Net Income (Loss) Per Common Share  
Basic net income (loss) per common share is based upon the weighted-average common shares outstanding during the period. Diluted net income (loss) per common share reflects the potential dilution that would occur if common stock equivalent securities or other contracts to issue common stock were exercised or converted into common stock. At June 30, 2016, there are 3,487,762 securities that can potentially dilute basic EPS in the future (including stock issuable under contingent stock agreements). These securities were not included in the computation of diluted EPS because they would have had an antidilutive effect on EPS for the periods presented.
 
Fair value measurements
The carrying amounts of cash, receivables, accounts payable and accrued expenses approximate fair value due to the immediate or short-term maturity of these financial instruments. The carrying value of the long term debt approximates its fair value since the components of long term debt have been recently negotiated.
 
Reclassifications:
Certain prior year amounts have been reclassified to conform to current year presentation in the consolidated financial statements. 
  
Nature of business:  
The Company is a global hospitality company that develops, owns and operates upscale, high-energy restaurants and lounges and provides turn-key food and beverage ("F&B") services for hospitality venues including hotels, casinos and other high-end locations globally. We opened our first restaurant in January 2004 in New York City and as of August 15, 2016, we owned and operated (under lease agreements) 13 and managed (under management agreements) 17 restaurants and lounges globally, including 12 STKs in major metropolitan cities in the United States and Europe (of which eight are owned and four managed). In addition, we provide F&B services in six hotels and casinos, one of which is under a lease agreement and five of which are under separate management agreements.  We generate management and incentive fee revenue from those restaurants and lounges that we manage on behalf of our F&B hospitality clients.
  
Unaudited interim financial information:
The accompanying unaudited consolidated financial statements have been prepared in accordance with U.S. generally accepted accounting principles (“GAAP”) for interim financial information. Accordingly, they do not include all the information and disclosures required by GAAP for complete financial statements. Operating results for the three and six months ended June 30, 2016 are not necessarily indicative of the results that may be expected for the year ending December 31, 2016 or for any other

8



interim period or other future year. In the opinion of management, the unaudited condensed consolidated financial statements include all adjustments, consisting of normal recurring adjustments, considered necessary for a fair presentation. These unaudited condensed consolidated financial statements and related notes should be read in conjunction with the consolidated financial statements and notes for the fiscal year ended December 31, 2015 included in the Company’s Annual Report filed on Form 10-K for the year ended December 31, 2015 filed with the Securities and Exchange Commission (the “SEC”) on March 30, 2016.
 
Note 2 – Recent accounting pronouncements:

In May 2014, the FASB issued ASU No. 2014-09, “Revenue from Contracts with Customers” (Topic 606). ASU 2014-09 addresses the reporting of revenue by most entities and will replace most existing revenue recognition guidance in GAAP when it becomes effective. This update is effective in fiscal periods beginning after December 15, 2017. Early application is permitted only as of annual reporting periods beginning after December 15, 2016. The impact on our financial statements of adopting ASU 2014-09 is currently being assessed by management and management will make its determination of the impact in fiscal 2017.
 
In August 2014, the FASB issued ASU No. 2014-15 “Disclosure of Uncertainties About an Entity’s Ability to Continue as a Going Concern,” which provides guidance on determining when and how to disclose going concern uncertainties in the financial statements. The new standard requires management to perform interim and annual assessments of an entity's ability to continue as a going concern. The update is effective for annual periods ending after December 15, 2016, and interim periods thereafter. Early adoption is permitted. The impact on our financial statements of adopting ASU 2014-15 is currently being assessed by management.

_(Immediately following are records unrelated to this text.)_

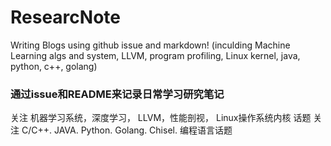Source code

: # ResearcNote
Writing Blogs using github issue and markdown! (inculding Machine Learning algs and system, LLVM, program profiling, Linux kernel, java, python, c++, golang)  
### 通过issue和README来记录日常学习研究笔记  
关注 机器学习系统，深度学习， LLVM，性能剖视， Linux操作系统内核 话题
关注 C/C++. JAVA. Python. Golang. Chisel. 编程语言话题
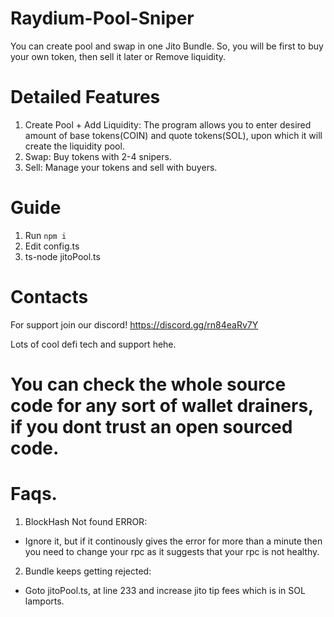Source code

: # Raydium-Pool-Sniper
You can create pool and swap in one Jito Bundle. So, you will be first to buy your own token, then sell it later or Remove liquidity. 


# Detailed Features
1. Create Pool + Add Liquidity: The program allows you to enter desired amount of base tokens(COIN) and quote tokens(SOL), upon which it will create the liquidity pool.
2. Swap: Buy tokens with 2-4 snipers.
3. Sell: Manage your tokens and sell with buyers.


# Guide
1. Run `npm i`
2. Edit config.ts
3. ts-node jitoPool.ts


# Contacts
For support join our discord!
https://discord.gg/rn84eaRv7Y

Lots of cool defi tech and support hehe.


# You can check the whole source code for any sort of wallet drainers, if you dont trust an open sourced code.


# Faqs.
1. BlockHash Not found ERROR:
- Ignore it, but if it continously gives the error for more than a minute then you need to change your rpc as it suggests that your rpc is not healthy.
2. Bundle keeps getting rejected:
- Goto jitoPool.ts, at line 233 and increase jito tip fees which is in SOL lamports.
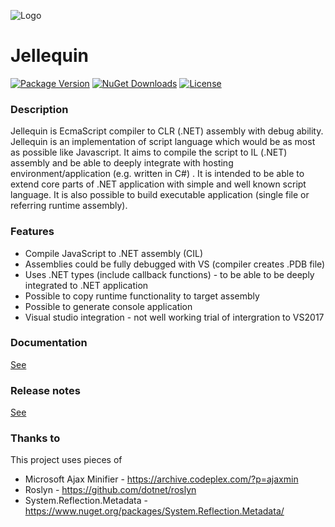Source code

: ![Logo](./VsExtension/JellequinVs2017.ProjectType/Jellequin.ico "Logo")
# Jellequin

[![Package Version](https://img.shields.io/nuget/v/Jellequin.Compiler.svg)](https://www.nuget.org/packages/Jellequin.Compiler)
[![NuGet Downloads](https://img.shields.io/nuget/dt/Jellequin.Compiler.svg)](https://www.nuget.org/packages/Jellequin.Compiler)
[![License](https://img.shields.io/github/license/MarekPokornyOva/Jellequin2.svg)](https://github.com/MarekPokornyOva/Jellequin2/blob/master/LICENSE)

### Description
Jellequin is EcmaScript compiler to CLR (.NET) assembly with debug ability.
Jellequin is an implementation of script language which would be as most as possible like Javascript. It aims to compile the script to IL (.NET) assembly and be able to deeply integrate with hosting environment/application (e.g. written in C#) . It is intended to be able to extend core parts of .NET application with simple and well known script language.
It is also possible to build executable application (single file or referring runtime assembly).

### Features
* Compile JavaScript to .NET assembly (CIL)
* Assemblies could be fully debugged with VS (compiler creates .PDB file)
* Uses .NET types (include callback functions) - to be able to be deeply integrated to .NET application
* Possible to copy runtime functionality to target assembly
* Possible to generate console application
* Visual studio integration - not well working trial of intergration to VS2017

### Documentation
[See](./Documentation.md)

### Release notes
[See](./ReleaseNotes.md)

### Thanks to
This project uses pieces of
* Microsoft Ajax Minifier - https://archive.codeplex.com/?p=ajaxmin
* Roslyn - https://github.com/dotnet/roslyn
* System.Reflection.Metadata - https://www.nuget.org/packages/System.Reflection.Metadata/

In February 2015, the FASB issued ASC 2015-02, "Consolidation (Topic 810) - Amendments to the Consolidation Analysis." This standard modifies existing consolidation guidance for reporting organizations that are required to evaluate whether they should consolidate certain legal entities. ASU 2015-02 is effective for fiscal years beginning after December 15, 2015, and requires either a retrospective or a modified retrospective approach to adoption. Early adoption is permitted. The impact on our financial statements of adopting ASU 2015-02 is currently being assessed by management.

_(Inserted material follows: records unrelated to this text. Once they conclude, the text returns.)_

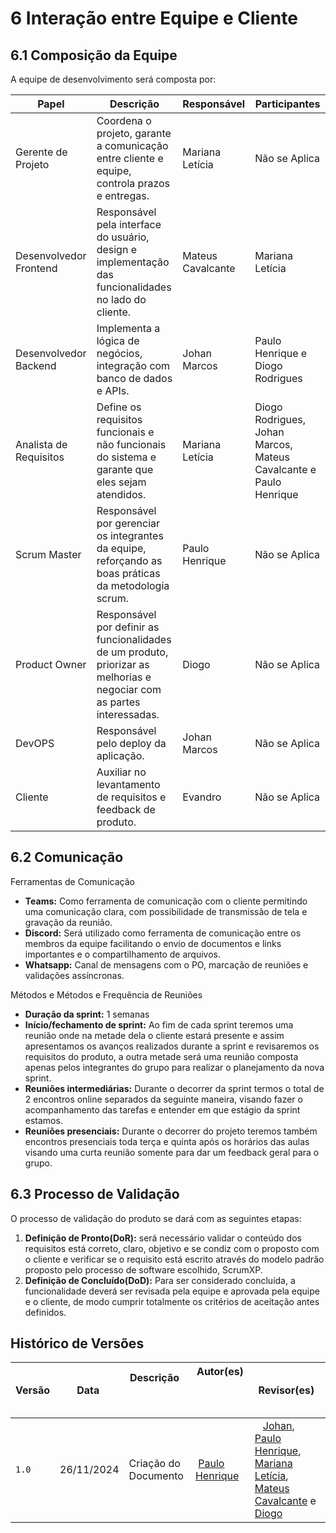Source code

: # 6 Interação entre Equipe e Cliente

## 6.1 Composição da Equipe

A equipe de desenvolvimento será composta por:

| Papel | Descrição | Responsável | Participantes |
| --- | --- | --- | --- |
| Gerente de Projeto | Coordena o projeto, garante a comunicação entre cliente e equipe, controla prazos e entregas. | Mariana Letícia | Não se Aplica |
| Desenvolvedor Frontend | Responsável pela interface do usuário, design e implementação das funcionalidades no lado do cliente. | Mateus Cavalcante | Mariana Letícia |
| Desenvolvedor Backend | Implementa a lógica de negócios, integração com banco de dados e APIs. | Johan Marcos | Paulo Henrique e Diogo Rodrigues |
| Analista de Requisitos | Define os requisitos funcionais e não funcionais do sistema e garante que eles sejam atendidos. | Mariana Letícia | Diogo Rodrigues, Johan Marcos, Mateus Cavalcante e Paulo Henrique |
| Scrum Master | Responsável por gerenciar os integrantes da equipe, reforçando as boas práticas da metodologia scrum. | Paulo Henrique | Não se Aplica |
| Product Owner | Responsável por definir as funcionalidades de um produto, priorizar as melhorias e negociar com as partes interessadas. | Diogo | Não se Aplica |
| DevOPS | Responsável pelo deploy da aplicação. | Johan Marcos | Não se Aplica |
| Cliente | Auxiliar no levantamento de requisitos e feedback de produto. | Evandro | Não se Aplica |

## 6.2 Comunicação

Ferramentas de Comunicação

- **Teams:** Como ferramenta de comunicação com o cliente permitindo uma comunicação clara, com possibilidade de transmissão de tela e gravação da reunião.
- **Discord:** Será utilizado como ferramenta de comunicação entre os membros da equipe facilitando o envio de documentos e links importantes e o compartilhamento de arquivos.
- **Whatsapp:** Canal de mensagens com o PO, marcação de reuniões e validações assíncronas.

Métodos e Métodos e Frequência de Reuniões

- **Duração da sprint:** 1 semanas
- **Início/fechamento de sprint:** Ao fim de cada sprint teremos uma reunião onde na metade dela o cliente estará presente e assim apresentamos os avanços realizados durante a sprint e revisaremos os requisitos do produto, a outra metade será uma reunião composta apenas pelos integrantes do grupo para realizar o planejamento da nova sprint.
- **Reuniões intermediárias:** Durante o decorrer da sprint termos o total de 2 encontros online separados da seguinte maneira, visando fazer o acompanhamento das tarefas e entender em que estágio da sprint estamos.
- **Reuniões presenciais:** Durante o decorrer do projeto teremos também encontros presenciais toda terça e quinta após os horários das aulas visando uma curta reunião somente para dar um feedback geral para o grupo.

## 6.3 Processo de Validação

O processo de validação do produto se dará com as seguintes etapas:

1. **Definição de Pronto(DoR):** será necessário validar o conteúdo dos requisitos está correto, claro, objetivo e se condiz com o proposto com o cliente e verificar se o requisito está escrito através do modelo padrão proposto pelo processo de software escolhido, ScrumXP.
2. **Definição de Concluído(DoD):** Para ser considerado concluída, a funcionalidade deverá ser revisada pela equipe e aprovada pela equipe e o cliente, de modo cumprir totalmente os critérios de aceitação antes definidos.

## Histórico de Versões

| Versão |    Data     | Descrição                                 | Autor(es)                                        | Revisor(es)                                        |
| ------ | :---------: | ----------------------------------------- | ------------------------------------------------ | ----------------------------------------------------------------------------------------------------------------------------------------------------------------------------------------------------------------------------------------------------- |
| `1.0`  | 26/11/2024  | Criação do Documento                      |  [Paulo Henrique](https://github.com/Nanashii76) |    [Johan](https://github.com/johan-rocha), [Paulo Henrique](https://github.com/Nanashii76), [Mariana Letícia](https://github.com/Marianannn), [Mateus Cavalcante](https://github.com/mateuscavati) e [Diogo](https://github.com/Diogo-Barboza)       |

In April 2015, the FASB issued ASU 2015-03, “Interest- Imputation of Interest (Subtopic 835-30): Simplifying the Presentation of Debt Issuance Costs.” The update simplifies the presentation of debt issuance costs by requiring that debt issuance costs be presented in the balance sheet as a direct deduction from the carrying amount of debt liability, consistent with debt discounts or premiums. The recognition and measurement guidance for debt issuance costs are not affected by the amendments in this update. For public companies, this update is effective for interim and annual periods beginning after December 15, 2015, and is to be applied retrospectively. Early adoption is permitted. This standard is subsequently updated by ASU 2015-15, "Presentation and Subsequent Measurement of Debt Issuance Costs Associated with Line-of-Credit Arrangements," which codifies an SEC staff announcement relative to debt issuance costs for line-of-credit arrangements. The Company does not expect these updates to have a significant impact on its consolidated financial statements.

In July 2015, the FASB issued ASU 2015-11, "Simplifying the Measurement of Inventory." The update states that inventory should be measured at the lower of cost and “net realizable value.” Net realizable value is defined as the “estimated selling prices in the ordinary course of business, less reasonably predictable costs of completion, disposal and transportation.” ASU 2015-11 eliminates the guidance that entities consider replacement cost or net realizable value less an approximately normal profit margin in the subsequent measurement of inventory when cost is determined on a first-in, first-out or average cost basis.
The amendment is effective for interim and annual periods beginning after December 15, 2016. Early application is permitted and should be applied prospectively. The Company does not expect this standard to have a significant impact on its consolidated financial statements.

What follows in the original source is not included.